Continuous unconstrained PSO-PTS strategy to maximize HPA energy efficiency for FBMC-OQAM systems

In filter bank multi-carrier (FBMC) with offset quadrature amplitude modulation (OQAM) systems, the major limitation of FBMC-OQAM signaling is the high peak-to-average power ratio (PAPR). High PAPR results in increased hardware complexity and is also prone to non-linear effects of high-power amplifiers (HPA). The existing HPA energy-efficient optimization strategies are constrained severely by the scarcity and heterogeneity of signal distribution in the degree of freedom. This paper theorizes the optimal FBMC-OQAM signal distribution, which has a global and steady feature and evaluates the maximal HPA efficiency-suited multi-carrier modulation (MCM) signal.
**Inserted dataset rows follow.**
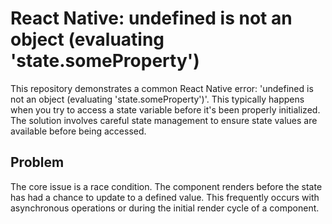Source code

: # React Native: undefined is not an object (evaluating 'state.someProperty')
This repository demonstrates a common React Native error: 'undefined is not an object (evaluating 'state.someProperty')'. This typically happens when you try to access a state variable before it's been properly initialized.  The solution involves careful state management to ensure state values are available before being accessed.

## Problem
The core issue is a race condition. The component renders before the state has had a chance to update to a defined value.  This frequently occurs with asynchronous operations or during the initial render cycle of a component.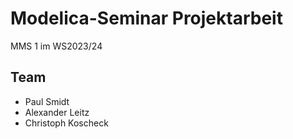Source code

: # Modelica-Seminar Projektarbeit
MMS 1 im WS2023/24

## Team
- Paul Smidt
- Alexander Leitz
- Christoph Koscheck

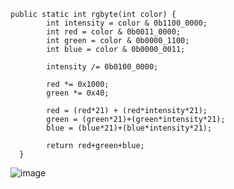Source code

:     public static int rgbyte(int color) {
		    int intensity = color & 0b1100_0000;
		    int red = color & 0b0011_0000;
		    int green = color & 0b0000_1100;
		    int blue = color & 0b0000_0011;
		
		    intensity /= 0b0100_0000;
		
		    red *= 0x1000;
		    green *= 0x40;
		
		    red = (red*21) + (red*intensity*21);
		    green = (green*21)+(green*intensity*21);
		    blue = (blue*21)+(blue*intensity*21);
		
		    return red+green+blue;
	  }
![image](https://user-images.githubusercontent.com/64809360/227963183-8bb94c9f-59f1-4a15-967c-ce42aed82647.png)
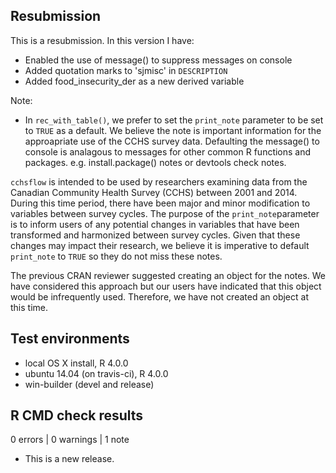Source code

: ## Resubmission

This is a resubmission. In this version I have:
* Enabled the use of message() to suppress messages on console
* Added quotation marks to 'sjmisc' in `DESCRIPTION`
* Added food_insecurity_der as a new derived variable

Note:
* In `rec_with_table()`, we prefer to set the `print_note` parameter to be
set to `TRUE` as a default. We believe the note is important information for the 
approapriate use of the CCHS survey data. Defaulting the message() to console is 
analagous to messages for other common R functions and packages. e.g. 
install.package() notes or devtools check notes. 

`cchsflow` is intended to be used by researchers examining data from the Canadian 
Community Health Survey (CCHS) between 2001 and 2014. During this time period, 
there have been major and minor modification to variables between survey cycles. 
The purpose of the `print_note`parameter is to inform users of any potential 
changes in variables that have been transformed and harmonized between survey 
cycles. Given that these changes may impact their research, we believe it is 
imperative to default `print_note` to `TRUE` so they do not miss these notes.

The previous CRAN reviewer suggested creating an object for the notes. We have 
considered this approach but our users have indicated that this object would be 
infrequently used. Therefore, we have not created an object at this time.

## Test environments
* local OS X install, R 4.0.0
* ubuntu 14.04 (on travis-ci), R 4.0.0
* win-builder (devel and release)

## R CMD check results

0 errors | 0 warnings | 1 note

* This is a new release.

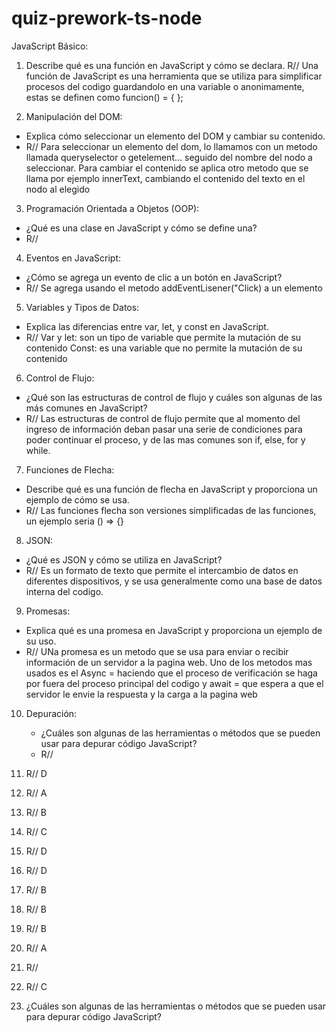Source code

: # quiz-prework-ts-node

JavaScript Básico:

1. Describe qué es una función en JavaScript y cómo se declara.
R// Una función de JavaScript es una herramienta que se utiliza para simplificar procesos del codigo guardandolo en una variable o anonimamente, estas se definen como funcion() = { };

2. Manipulación del DOM:
 - Explica cómo seleccionar un elemento del DOM y cambiar su contenido.
 - R// Para seleccionar un elemento del dom, lo llamamos con un metodo llamada queryselector o getelement... seguido del nombre del nodo a seleccionar. Para cambiar el contenido se aplica otro metodo que se llama por ejemplo innerText, cambiando el contenido del texto en el nodo al elegido 

3. Programación Orientada a Objetos (OOP):
 - ¿Qué es una clase en JavaScript y cómo se define una?
 - R// 

4. Eventos en JavaScript:
 - ¿Cómo se agrega un evento de clic a un botón en JavaScript?
 - R// Se agrega usando el metodo addEventLisener("Click) a un elemento

5. Variables y Tipos de Datos:
 - Explica las diferencias entre var, let, y const en JavaScript.
 - R// Var y let: son un tipo de variable que permite la mutación de su contenido
       Const: es una variable que no permite la mutación de su contenido

6. Control de Flujo:
 - ¿Qué son las estructuras de control de flujo y cuáles son algunas de las más comunes en JavaScript?
 - R// Las estructuras de control de flujo permite que al momento del ingreso de información deban pasar una serie de condiciones para poder continuar el proceso, y de las mas comunes son if, else, for y while.

7. Funciones de Flecha:
- Describe qué es una función de flecha en JavaScript y proporciona un ejemplo de cómo se usa.
- R// Las funciones flecha son versiones simplificadas de las funciones, un ejemplo seria  () => {}
  
8. JSON:
 - ¿Qué es JSON y cómo se utiliza en JavaScript?
 - R// Es un formato de texto que permite el intercambio de datos en diferentes dispositivos, y se usa generalmente como una base de datos interna del codigo.

9. Promesas:
 - Explica qué es una promesa en JavaScript y proporciona un ejemplo de su uso.
 - R// UNa promesa es un metodo que se usa para enviar o recibir información de un servidor a la pagina web. Uno de los metodos mas usados es el Async = haciendo que el proceso de verificación se haga por fuera del proceso principal del codigo y await = que espera a que el servidor le envie la respuesta y la carga a la pagina web 

10. Depuración:
    - ¿Cuáles son algunas de las herramientas o métodos que se pueden usar para depurar código JavaScript?
    - R//
      
11. R// D
12. R// A
13. R// B
14. R// C
15. R// D
16. R// D
17. R// B
18. R// B
19. R// B
20. R// A
21. R//
22. R// C
  

23. ¿Cuáles son algunas de las herramientas o métodos que se pueden usar para depurar código JavaScript?
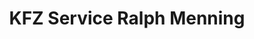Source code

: ---
title: "KFZ Service Ralph Menning"
url: /nufringen/kfz-service-ralph-menning/
shop: Autowerkstatt
---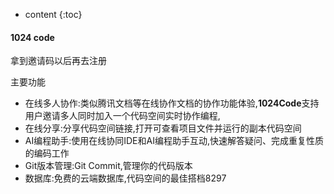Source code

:

* content
{:toc}




#### 1024 code

拿到邀请码以后再去注册

主要功能

- 在线多人协作:类似腾讯文档等在线协作文档的协作功能体验,**1024Code**支持用户邀请多人同时加入一个代码空间实时协作编程,
- 在线分享:分享代码空间链接,打开可查看项目文件并运行的副本代码空间
- AI编程助手:使用在线协同IDE和AI编程助手互动,快速解答疑问、完成重复性质的编码工作
- Git版本管理:Git Commit,管理你的代码版本
- 数据库:免费的云端数据库,代码空间的最佳搭档8297

#### 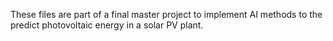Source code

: These files are part of a final master project to implement AI methods to the predict photovoltaic energy in a solar PV plant. 
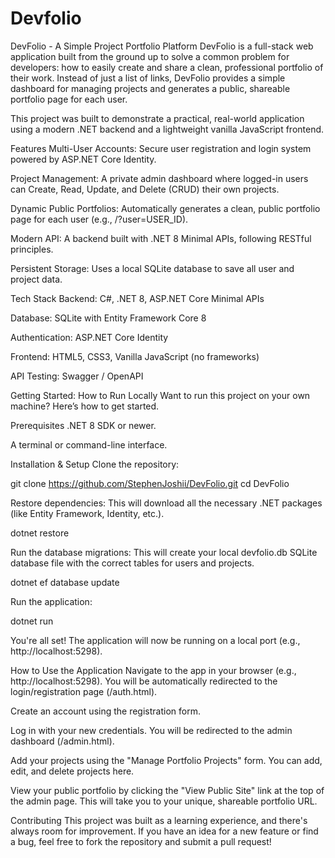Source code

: # Devfolio
DevFolio - A Simple Project Portfolio Platform
DevFolio is a full-stack web application built from the ground up to solve a common problem for developers: how to easily create and share a clean, professional portfolio of their work. Instead of just a list of links, DevFolio provides a simple dashboard for managing projects and generates a public, shareable portfolio page for each user.

This project was built to demonstrate a practical, real-world application using a modern .NET backend and a lightweight vanilla JavaScript frontend.

Features
Multi-User Accounts: Secure user registration and login system powered by ASP.NET Core Identity.

Project Management: A private admin dashboard where logged-in users can Create, Read, Update, and Delete (CRUD) their own projects.

Dynamic Public Portfolios: Automatically generates a clean, public portfolio page for each user (e.g., /?user=USER_ID).

Modern API: A backend built with .NET 8 Minimal APIs, following RESTful principles.

Persistent Storage: Uses a local SQLite database to save all user and project data.

Tech Stack
Backend: C#, .NET 8, ASP.NET Core Minimal APIs

Database: SQLite with Entity Framework Core 8

Authentication: ASP.NET Core Identity

Frontend: HTML5, CSS3, Vanilla JavaScript (no frameworks)

API Testing: Swagger / OpenAPI

Getting Started: How to Run Locally
Want to run this project on your own machine? Here’s how to get started.

Prerequisites
.NET 8 SDK or newer.

A terminal or command-line interface.

Installation & Setup
Clone the repository:

git clone https://github.com/StephenJoshii/DevFolio.git
cd DevFolio


Restore dependencies: This will download all the necessary .NET packages (like Entity Framework, Identity, etc.).

dotnet restore

Run the database migrations: This will create your local devfolio.db SQLite database file with the correct tables for users and projects.

dotnet ef database update

Run the application:

dotnet run

You're all set! The application will now be running on a local port (e.g., http://localhost:5298).

How to Use the Application
Navigate to the app in your browser (e.g., http://localhost:5298). You will be automatically redirected to the login/registration page (/auth.html).

Create an account using the registration form.

Log in with your new credentials. You will be redirected to the admin dashboard (/admin.html).

Add your projects using the "Manage Portfolio Projects" form. You can add, edit, and delete projects here.

View your public portfolio by clicking the "View Public Site" link at the top of the admin page. This will take you to your unique, shareable portfolio URL.

Contributing
This project was built as a learning experience, and there's always room for improvement. If you have an idea for a new feature or find a bug, feel free to fork the repository and submit a pull request!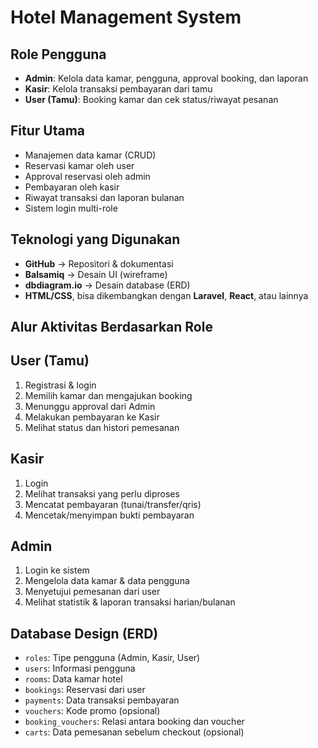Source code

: # Hotel Management System


## Role Pengguna
- **Admin**: Kelola data kamar, pengguna, approval booking, dan laporan
- **Kasir**: Kelola transaksi pembayaran dari tamu
- **User (Tamu)**: Booking kamar dan cek status/riwayat pesanan

## Fitur Utama
- Manajemen data kamar (CRUD)
- Reservasi kamar oleh user
- Approval reservasi oleh admin
- Pembayaran oleh kasir
- Riwayat transaksi dan laporan bulanan
- Sistem login multi-role

## Teknologi yang Digunakan
- **GitHub** → Repositori & dokumentasi
- **Balsamiq** → Desain UI (wireframe)
- **dbdiagram.io** → Desain database (ERD)
- **HTML/CSS**, bisa dikembangkan dengan **Laravel**, **React**, atau lainnya

## Alur Aktivitas Berdasarkan Role

## User (Tamu)
1. Registrasi & login
2. Memilih kamar dan mengajukan booking
3. Menunggu approval dari Admin
4. Melakukan pembayaran ke Kasir
5. Melihat status dan histori pemesanan

## Kasir
1. Login
2. Melihat transaksi yang perlu diproses
3. Mencatat pembayaran (tunai/transfer/qris)
4. Mencetak/menyimpan bukti pembayaran

## Admin
1. Login ke sistem
2. Mengelola data kamar & data pengguna
3. Menyetujui pemesanan dari user
4. Melihat statistik & laporan transaksi harian/bulanan

## Database Design (ERD)
- `roles`: Tipe pengguna (Admin, Kasir, User)
- `users`: Informasi pengguna
- `rooms`: Data kamar hotel
- `bookings`: Reservasi dari user
- `payments`: Data transaksi pembayaran
- `vouchers`: Kode promo (opsional)
- `booking_vouchers`: Relasi antara booking dan voucher
- `carts`: Data pemesanan sebelum checkout (opsional)

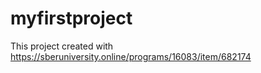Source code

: # myfirstproject
This project created with https://sberuniversity.online/programs/16083/item/682174
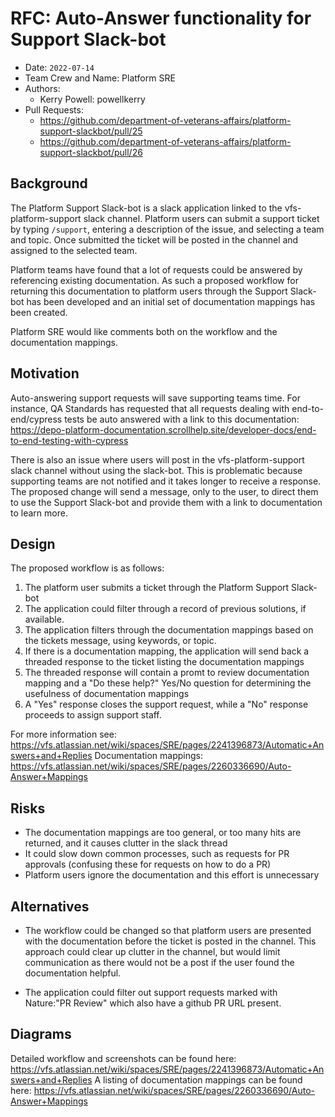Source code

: # RFC: Auto-Answer functionality for Support Slack-bot

* Date: `2022-07-14`
* Team Crew and Name: Platform SRE
* Authors:
  * Kerry Powell: powellkerry
* Pull Requests:
  * https://github.com/department-of-veterans-affairs/platform-support-slackbot/pull/25
  * https://github.com/department-of-veterans-affairs/platform-support-slackbot/pull/26

## Background

The Platform Support Slack-bot is a slack application linked to the vfs-platform-support slack channel. Platform users can submit a support ticket by typing `/support`, entering a description of the issue, and selecting a team and topic. Once submitted the ticket will be posted in the channel and assigned to the selected team.

Platform teams have found that a lot of requests could be answered by referencing existing documentation. As such a proposed workflow for returning this documentation to platform users through the Support Slack-bot has been developed and an initial set of documentation mappings has been created. 

Platform SRE would like comments both on the workflow and the documentation mappings.

## Motivation

Auto-answering support requests will save supporting teams time. For instance, QA Standards has requested that all requests dealing with end-to-end/cypress tests be auto answered with a link to this documentation: https://depo-platform-documentation.scrollhelp.site/developer-docs/end-to-end-testing-with-cypress

There is also an issue where users will post in the vfs-platform-support slack channel without using the slack-bot. This is problematic because supporting teams are not notified and it takes longer to receive a response. The proposed change will send a message, only to the user, to direct them to use the Support Slack-bot and provide them with a link to documentation to learn more. 

## Design

The proposed workflow is as follows:
1. The platform user submits a ticket through the Platform Support Slack-bot
3. The application could filter through a record of previous solutions, if available.
4. The application filters through the documentation mappings based on the tickets message, using keywords, or topic.
5. If there is a documentation mapping, the application will send back a threaded response to the ticket listing the documentation mappings
6. The threaded response will contain a promt to review documentation mapping and a "Do these help?" Yes/No question for determining the usefulness of documentation mappings
7. A "Yes" response closes the support request, while a "No" response proceeds to assign support staff.  

For more information see: https://vfs.atlassian.net/wiki/spaces/SRE/pages/2241396873/Automatic+Answers+and+Replies
Documentation mappings: https://vfs.atlassian.net/wiki/spaces/SRE/pages/2260336690/Auto-Answer+Mappings


## Risks

* The documentation mappings are too general, or too many hits are returned, and it causes clutter in the slack thread
* It could slow down common processes, such as requests for PR approvals (confusing these for requests on how to do a PR)
* Platform users ignore the documentation and this effort is unnecessary

## Alternatives

* The workflow could be changed so that platform users are presented with the documentation before the ticket is posted in the channel. This approach could clear up clutter in the channel, but would limit communication as there would not be a post if the user found the documentation helpful.

* The application could filter out support requests marked with Nature:"PR Review" which also have a github PR URL present.


## Diagrams

Detailed workflow and screenshots can be found here: https://vfs.atlassian.net/wiki/spaces/SRE/pages/2241396873/Automatic+Answers+and+Replies
A listing of documentation mappings can be found here: https://vfs.atlassian.net/wiki/spaces/SRE/pages/2260336690/Auto-Answer+Mappings




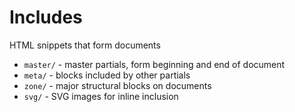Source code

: # Includes

HTML snippets that form documents

 - `master/` - master partials, form beginning and end of document
 - `meta/` - blocks included by other partials
 - `zone/` - major structural blocks on documents
 - `svg/` - SVG images for inline inclusion
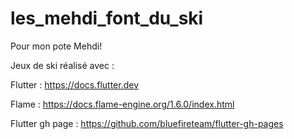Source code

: # les_mehdi_font_du_ski

Pour mon pote Mehdi! 

Jeux de ski réalisé avec :

Flutter : https://docs.flutter.dev 

Flame : https://docs.flame-engine.org/1.6.0/index.html 

Flutter gh page : https://github.com/bluefireteam/flutter-gh-pages
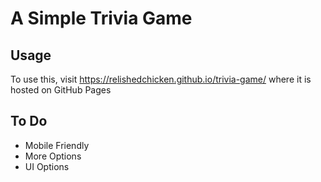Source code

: # A Simple Trivia Game

## Usage
To use this, visit https://relishedchicken.github.io/trivia-game/ where it is hosted on GitHub Pages

## To Do
- Mobile Friendly
- More Options
- UI Options

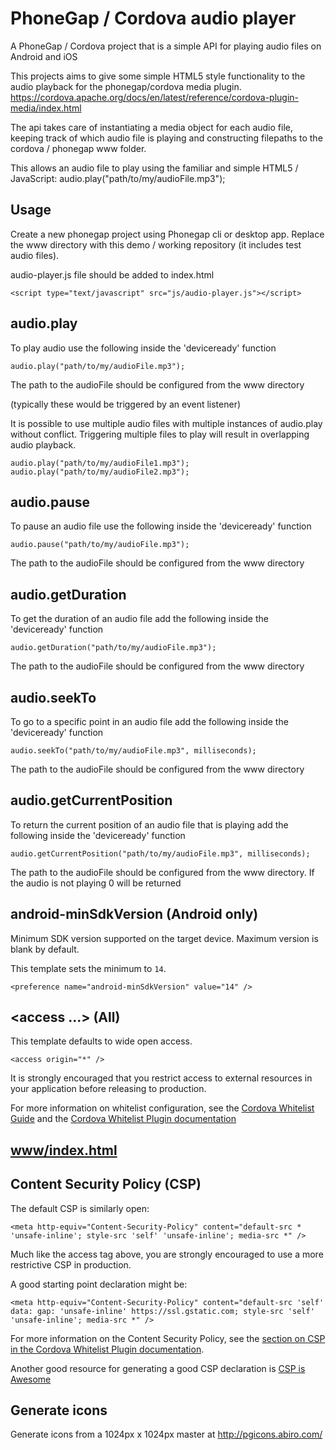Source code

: # PhoneGap / Cordova audio player 

A PhoneGap / Cordova project that is a simple API for playing audio files on Android and iOS

This projects aims to give some simple HTML5 style functionality to the audio playback for the phonegap/cordova media plugin.
https://cordova.apache.org/docs/en/latest/reference/cordova-plugin-media/index.html

The api takes care of instantiating a media object for each audio file, keeping track of which audio file is playing and constructing filepaths to the cordova / phonegap www folder.

This allows an audio file to play using the familiar and simple HTML5 / JavaScript:
	audio.play("path/to/my/audioFile.mp3");

## Usage
Create a new phonegap project using Phonegap cli or desktop app. 
Replace the www directory with this demo / working repository (it includes test audio files).

audio-player.js file should be added to index.html 
	
	<script type="text/javascript" src="js/audio-player.js"></script>

## audio.play
To play audio use the following inside the 'deviceready' function

	audio.play("path/to/my/audioFile.mp3");

The path to the audioFile should be configured from the www directory

(typically these would be triggered by an event listener)

It is possible to use multiple audio files with multiple instances of audio.play without conflict. Triggering multiple files to play will result in overlapping audio playback.

	audio.play("path/to/my/audioFile1.mp3"); 
	audio.play("path/to/my/audioFile2.mp3"); 

## audio.pause
To pause an audio file use the following inside the 'deviceready' function

	audio.pause("path/to/my/audioFile.mp3");

The path to the audioFile should be configured from the www directory

## audio.getDuration
To get the duration of an audio file add the following inside the 'deviceready' function

	audio.getDuration("path/to/my/audioFile.mp3");

The path to the audioFile should be configured from the www directory

## audio.seekTo
To go to a specific point in an audio file add the following inside the 'deviceready' function

	audio.seekTo("path/to/my/audioFile.mp3", milliseconds);

The path to the audioFile should be configured from the www directory

## audio.getCurrentPosition
To return the current position of an audio file that is playing add the following inside the 'deviceready' function

	audio.getCurrentPosition("path/to/my/audioFile.mp3", milliseconds);

The path to the audioFile should be configured from the www directory.
If the audio is not playing 0 will be returned

## android-minSdkVersion (Android only)

Minimum SDK version supported on the target device. Maximum version is blank by default.

This template sets the minimum to `14`.

    <preference name="android-minSdkVersion" value="14" />

## &lt;access ...&gt; (All)

This template defaults to wide open access.

    <access origin="*" />

It is strongly encouraged that you restrict access to external resources in your application before releasing to production.

For more information on whitelist configuration, see the [Cordova Whitelist Guide][cordova-whitelist-guide] and the [Cordova Whitelist Plugin documentation][cordova-plugin-whitelist]

## [www/index.html][index-html]

## Content Security Policy (CSP)

The default CSP is similarly open:

    <meta http-equiv="Content-Security-Policy" content="default-src * 'unsafe-inline'; style-src 'self' 'unsafe-inline'; media-src *" />

Much like the access tag above, you are strongly encouraged to use a more restrictive CSP in production.

A good starting point declaration might be:

    <meta http-equiv="Content-Security-Policy" content="default-src 'self' data: gap: 'unsafe-inline' https://ssl.gstatic.com; style-src 'self' 'unsafe-inline'; media-src *" />

For more information on the Content Security Policy, see the [section on CSP in the Cordova Whitelist Plugin documentation][cordova-plugin-whitelist-csp].

Another good resource for generating a good CSP declaration is [CSP is Awesome][csp-is-awesome]


[phonegap-cli-url]: http://github.com/phonegap/phonegap-cli
[cordova-app]: http://github.com/apache/cordova-app-hello-world
[bithound-img]: https://www.bithound.io/github/phonegap/phonegap-app-hello-world/badges/score.svg
[bithound-url]: https://www.bithound.io/github/phonegap/phonegap-app-hello-world
[config-xml]: https://github.com/phonegap/phonegap-template-hello-world/blob/master/config.xml
[index-html]: https://github.com/phonegap/phonegap-template-hello-world/blob/master/www/index.html
[cordova-whitelist-guide]: https://cordova.apache.org/docs/en/dev/guide/appdev/whitelist/index.html
[cordova-plugin-whitelist]: http://cordova.apache.org/docs/en/latest/reference/cordova-plugin-whitelist
[cordova-plugin-whitelist-csp]: http://cordova.apache.org/docs/en/latest/reference/cordova-plugin-whitelist#content-security-policy
[csp-is-awesome]: http://cspisawesome.com

## Generate icons

Generate icons from a 1024px x 1024px master at http://pgicons.abiro.com/
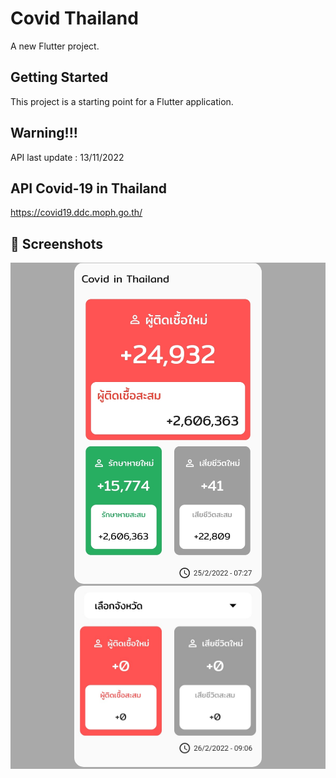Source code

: # Covid Thailand

A new Flutter project.

## Getting Started

This project is a starting point for a Flutter application.

## Warning!!!

API last update : 13/11/2022

## API Covid-19 in Thailand
https://covid19.ddc.moph.go.th/

## 📸 Screenshots
<div style="background-color:rgb(169,169,169); text-align:center">
<img src="screenshots/1.jpg" width="300" style="border-radius: 15px">
<img src="screenshots/2.jpg" width="300" style="border-radius: 15px">
</div>


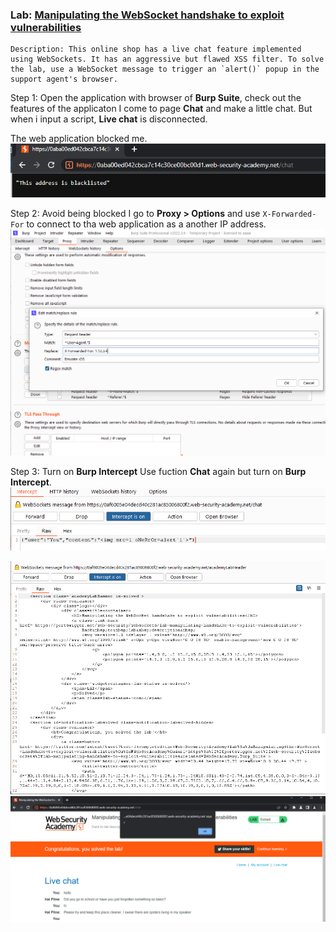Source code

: 
### Lab: [Manipulating the WebSocket handshake to exploit vulnerabilities](https://portswigger.net/web-security/websockets/lab-manipulating-handshake-to-exploit-vulnerabilities)

	Description: This online shop has a live chat feature implemented using WebSockets. It has an aggressive but flawed XSS filter. To solve the lab, use a WebSocket message to trigger an `alert()` popup in the support agent's browser.


Step 1:  Open the application with browser of **Burp Suite**, check out the features of the applicaton
I come to page **Chat** and make a little chat. But when i input a script, **Live chat** is disconnected.

The web application blocked me.
![](../../Img_note/Pasted%20image%2020221215213525.png)

Step 2: Avoid being blocked
I go to **Proxy > Options** and use  `X-Forwarded-For` to connect to tha web application as a another IP address.
![](../../Img_note/Pasted%20image%2020221215231521.png)

Step 3: Turn on **Burp Intercept** 
Use fuction **Chat** again but turn on **Burp Intercept**. 
![](../../Img_note/Pasted%20image%2020221215232159.png)

![](../../Img_note/Pasted%20image%2020221215231813.png)
![](../../Img_note/Pasted%20image%2020221215232235.png)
This paper first proposes that the Binary Particle Swarm Optimization based Partial Transmit Sequence (BPSO-PTS) with the Input-Back Off Modulation Error Ratio (IBO-MER) scheme traces the signal distribution for maximal HPA efficiency to save supply-side energy. This paper further proposes Continuous-Unconstrained Particle Swarm Optimization based PTS(CUPSO-PTS) with IBO-MER to obtain the theoretical boundaries and drastically accelerate convergence in the continuous-unconstrained searching space. To decrease the computational complexity of MER calculation, this paper proposes the CUPSO with IBO Signal-to-Distortion Ratio (IBO-SDR), enabling it to meet more practical applications. The simulation results show that the proposed scheme outperforms conventional IBO and HPA efficiency schemes.